> _BRIEF_: Write out, word for word, the line that contains "characterise the copying" and each line after it down to the last line of the data below. Include nothing more.

[Stored data]
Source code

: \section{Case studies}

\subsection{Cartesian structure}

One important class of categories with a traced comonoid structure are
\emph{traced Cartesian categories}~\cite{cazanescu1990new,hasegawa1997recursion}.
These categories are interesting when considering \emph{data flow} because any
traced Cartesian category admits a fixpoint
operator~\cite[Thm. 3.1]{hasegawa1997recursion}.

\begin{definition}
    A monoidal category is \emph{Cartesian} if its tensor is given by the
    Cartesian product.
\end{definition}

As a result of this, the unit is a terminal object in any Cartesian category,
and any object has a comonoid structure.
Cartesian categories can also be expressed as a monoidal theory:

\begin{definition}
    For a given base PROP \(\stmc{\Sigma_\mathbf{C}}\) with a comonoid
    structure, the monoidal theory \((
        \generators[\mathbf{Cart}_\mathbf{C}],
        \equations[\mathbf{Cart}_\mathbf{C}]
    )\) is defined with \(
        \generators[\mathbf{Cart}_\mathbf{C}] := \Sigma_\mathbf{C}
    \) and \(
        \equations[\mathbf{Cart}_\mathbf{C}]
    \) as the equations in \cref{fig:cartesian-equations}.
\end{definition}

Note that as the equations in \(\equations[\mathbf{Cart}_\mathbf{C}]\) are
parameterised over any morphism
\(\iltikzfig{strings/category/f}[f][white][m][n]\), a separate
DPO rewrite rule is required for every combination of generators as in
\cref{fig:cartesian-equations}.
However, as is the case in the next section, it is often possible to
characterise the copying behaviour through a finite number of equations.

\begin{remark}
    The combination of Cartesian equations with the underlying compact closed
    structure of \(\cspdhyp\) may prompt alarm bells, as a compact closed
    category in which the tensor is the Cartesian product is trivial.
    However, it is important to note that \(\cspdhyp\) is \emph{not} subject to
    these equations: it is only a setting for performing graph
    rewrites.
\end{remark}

> _SOLUTION TO THE EXERCISE_:
characterise the copying behaviour through a finite number of equations.

\begin{remark}
    The combination of Cartesian equations with the underlying compact closed
    structure of \(\cspdhyp\) may prompt alarm bells, as a compact closed
    category in which the tensor is the Cartesian product is trivial.
    However, it is important to note that \(\cspdhyp\) is \emph{not} subject to
    these equations: it is only a setting for performing graph
    rewrites.
\end{remark}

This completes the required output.